GHLA filed the appeal in June 2015, after its client, Wendy V., had filed two applications for a family violence restraining order in Hartford Superior Court that were denied without a hearing. The Supreme Court granted permission to file the appeal because it involves a matter of substantial public interest.
Wendy V.'s restraining order applications stated that the estranged father of her children had made threats against her life to a Family Relations Counselor at Superior Court in the context of a court-ordered custody evaluation. He told the Family Relations Counselor that if Ms. V tried to take the children away from him, they would lose both parents, not just one. He also told the Family Relations Counselor that he had a friend who had fatally shot the mother of his children when she had tried to take the children from him.
"This is an important case," says Attorney Allard, "because the purpose of Connecticut's restraining order statute is to ensure that victims of family violence can come before a judge to seek legal protections. If applications are denied without a hearing, victims are denied the opportunity to seek safety."
Attorney Enelsa Diaz, who manages the GHLA Family Unit, says, "This case is about our client's safety but raises critical issues for all victims, particularly those who apply for restraining orders without an attorney's help."

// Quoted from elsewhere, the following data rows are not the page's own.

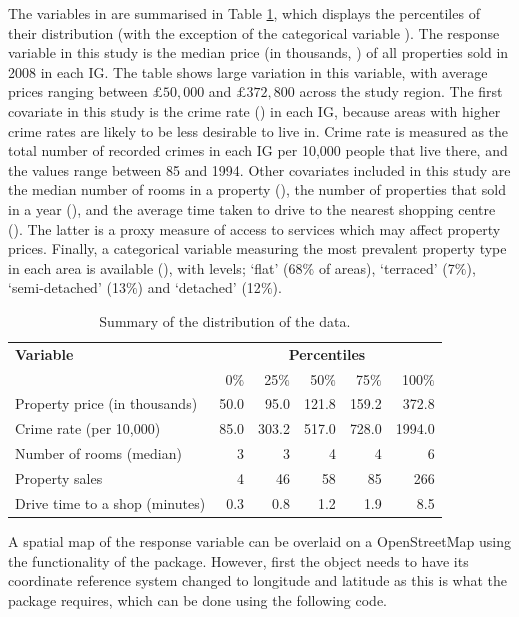 \documentclass[article,shortnames,nojss]{jss}
\begin{document}
The variables in  are summarised in Table \ref{table_scotland data}, which displays the percentiles of their distribution (with the exception of the categorical variable ). The response variable in this study is the median price (in thousands, ) of all properties sold in 2008 in each IG. The table shows large variation in this variable, with average prices ranging between $\pounds 50,000$ and $\pounds 372,800$ across the study region. The first covariate in this study is the crime rate () in each IG, because areas with higher crime rates are likely to be less desirable to live in. Crime rate is measured as the total number of recorded crimes in each IG per 10,000 people that live there, and the values range between 85 and 1994. Other covariates included in this study are the median number of rooms in a property (), the number of properties that sold in a year (), and the average time taken to drive to the nearest shopping centre (). The latter is a proxy measure of access to services which may affect property prices. Finally, a categorical variable measuring the  most prevalent property type in each area is available (), with levels; `flat' (68$\%$ of areas), `terraced' (7$\%$), `semi-detached' (13$\%$) and `detached' (12$\%$).\\ 


\begin{table}
\centering\begin{tabular}{lrrrrr}
\hline
\textbf{Variable}&\multicolumn{5}{c}{\textbf{Percentiles}}\\
&0$\%$&25$\%$&50$\%$&75$\%$&100$\%$\\\hline
Property price (in thousands)&50.0& 95.0 &121.8 &159.2 &372.8\\
Crime rate (per 10,000)&85.0&  303.2&  517.0&  728.0& 1994.0\\
Number of rooms (median)&3 &3 &4 &4 &6 \\
Property sales &4 & 46 & 58 & 85 & 266\\
Drive time to a shop (minutes)&0.3 & 0.8 & 1.2 & 1.9 & 8.5\\\hline
\end{tabular}
\caption{\label{table_scotland data} Summary of the distribution of the data.}
\end{table}

A spatial map of the  response variable can be overlaid on a OpenStreetMap using the functionality of the  package. However, first the  object needs to have its coordinate reference system changed to longitude and latitude as this is what the  package requires, which can be done using the following  code.
\end{document}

The Family Law Section of the Connecticut Bar Association has filed an amicus brief in the case, at the invitation of the Connecticut Supreme Court. Describing the issue on appeal as "an important question," the CBA brief states, "[t]he denial of a hearing within fourteen days in the future may well lead to injury or death to those whom [the family violence restraining order statute] is intended to protect."
Connecticut Coalition Against Domestic Violence (CCADV) issued the following statement about the case: "From where we sit, victims of domestic violence are not granted ex parte orders by Connecticut judges too often where there is clearly merit. In this particular case, the risk factors associated with danger and lethality are abundantly evident. And while this appeal speaks to denial of a hearing for an applicant, it more broadly highlights the need for more comprehensive evidence-based training for family court judges - who are viewing some 9,000 restraining order applications annually - on the issue of family violence."
After the Supreme Court agreed to hear the case, the Superior Court scheduled a hearing on Wendy V.'s family violence restraining order application. Her application was denied following the hearing, and that ruling is on appeal to the Appellate Court.